TMJ Dysfunction

The Temperomandibular Joint (TMJ) is one of the most commonly used joints in the body and it also happens to be the most complicated. The TMJ and its associated muscles are commonly implicated in facial pain and headaches. The TMJ is formed between the skull and the jaw bone (mandible). Between the joint there is an intra-articular disc that is attached to the muscle and the back attached to the skull via retrodiscal tissues. The muscles associated with the TMJ are also know as the muscles of mastication. They move the jaw for chewing and speaking. The left and right TMJ muscles must work together as any malalignment can cause pain.

 

 

Bruxism

Muscular pain is the most common complaint which is a result of muscle imbalance or overuse due to bruxism. Bruxism is excessive clenching or grinding of the teeth that is not part of the normal chewing or talking movements of the jaw. Most patients have no idea they clench or grind as much as they do especially if it happens overnight while they sleep. Bruxism overworks the facial musculature which leads to pain as the muscles fatigue.

 

 

Discogenic Pain

The disc can sublux (dislocate) out of its normal positon. Uusally the disc moves too far forward and restricts the mouth from opening. This can occur as a result of an acute trauma or prolonged bruxing. During teeth clenching there is tension on the retrodiscal tissues which eventually overstretch as time goes on. There are 3 stages of disc subluxing:

  1.  Subluxing with relocation of the disc on the mouth opening
  2. Subluxing without reloaction of the disc on opening without disc damage
  3. Subluxing with relocation of the disc on opening with disc damage.

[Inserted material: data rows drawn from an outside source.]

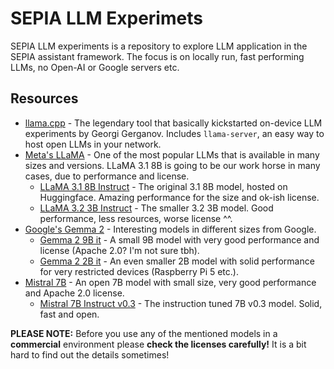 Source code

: # SEPIA LLM Experimets

SEPIA LLM experiments is a repository to explore LLM application in the SEPIA assistant framework. The focus is on locally run, fast performing LLMs, no Open-AI or Google servers etc.

## Resources

- [llama.cpp](https://github.com/ggerganov/llama.cpp) - The legendary tool that basically kickstarted on-device LLM experiments by Georgi Gerganov. Includes `llama-server`, an easy way to host open LLMs in your network.
- [Meta's LLaMA](https://ai.meta.com/blog/meta-llama-3/) - One of the most popular LLMs that is available in many sizes and versions. LLaMA 3.1 8B is going to be our work horse in many cases, due to performance and license.
  - [LLaMA 3.1 8B Instruct](https://huggingface.co/meta-llama/Llama-3.1-8B-Instruct) - The original 3.1 8B model, hosted on Huggingface. Amazing performance for the size and ok-ish license.
  - [LLaMA 3.2 3B Instruct](https://huggingface.co/meta-llama/Llama-3.2-3B-Instruct) - The smaller 3.2 3B model. Good performance, less resources, worse license ^^.
- [Google's Gemma 2](https://blog.google/technology/developers/google-gemma-2/) - Interesting models in different sizes from Google.
  - [Gemma 2 9B it](https://huggingface.co/google/gemma-2-9b-it) - A small 9B model with very good performance and license (Apache 2.0? I'm not sure tbh).
  - [Gemma 2 2B it](https://huggingface.co/google/gemma-2-2b-it) - An even smaller 2B model with solid performance for very restricted devices (Raspberry Pi 5 etc.).
- [Mistral 7B](https://mistral.ai/news/announcing-mistral-7b/) - An open 7B model with small size, very good performance and Apache 2.0 license.
  - [Mistral 7B Instruct v0.3](https://huggingface.co/mistralai/Mistral-7B-Instruct-v0.3) - The instruction tuned 7B v0.3 model. Solid, fast and open.
 
**PLEASE NOTE:** Before you use any of the mentioned models in a **commercial** environment please **check the licenses carefully!** It is a bit hard to find out the details sometimes!

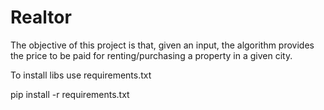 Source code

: # Realtor

The objective of this project is that, given an input, the algorithm provides the price to be paid for renting/purchasing a property in a given city.

To install libs use requirements.txt

pip install -r requirements.txt
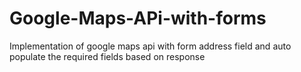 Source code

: # Google-Maps-APi-with-forms
Implementation of google maps api with form address field and auto populate the required fields based on response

Other causes: Less commonly the joint structures can be affected with rheumatoid arthritis or infection.

Symptoms

  • facial pain

  • pain in or around the jaw joint or ear

  • being unable to open the mouth comfortably

  • clicking, popping, grating sounds of the jaw joint

  • headaches

  • the bite feeling uncomfortable

  • swelling on the side of the face

  • neck, shoulder and back pain

  • tinnitus

  • pins and needles or numbness in the face

  • migraines

  • anxiety

 

 

How I Treat TMJD

We can reduce your pain and restore range of movement with functional activities such as eating, talking and sleeping. Physiotherapy treatment varies from simple advice to extensive therapy. An initial assessment will see how your current problem is affecting your activities of daily living and a personalised treatment program will be designed which may include:

  • prescribing exercises to relieve pain and stiffness and improve muscle strength

  • use electrotherapy modalities e.g. ultarsound, Low Level Laser Therapy, and heat/ice to promote healing and physical function

  • advice on ergonomic changes at work and at home

  • dry needling

  • mobilsations

  • stress management

  • lab testing

  • diagnostic scans

 

Experience and Colleagues I Work With

I have been fortunate to spend time with the likes of Steve Kraus DPT, Dr. Tannenbaum DDS, and with Dr. Jennifer Bassuir DDS and Meralee Guhl DPT at the Center for Oral, Facial and Head Pain at Columbia University in New York. Through all this experience I have been able to make an effective treatment plan. I also work very closely with Mr Piet Haers, Mr Kaveh Shakib, Mr Basil Mizrahi, Prof. Andrew Eder and Moira Wong as well as other Maxillofacial Surgeons and Dentists in and around London.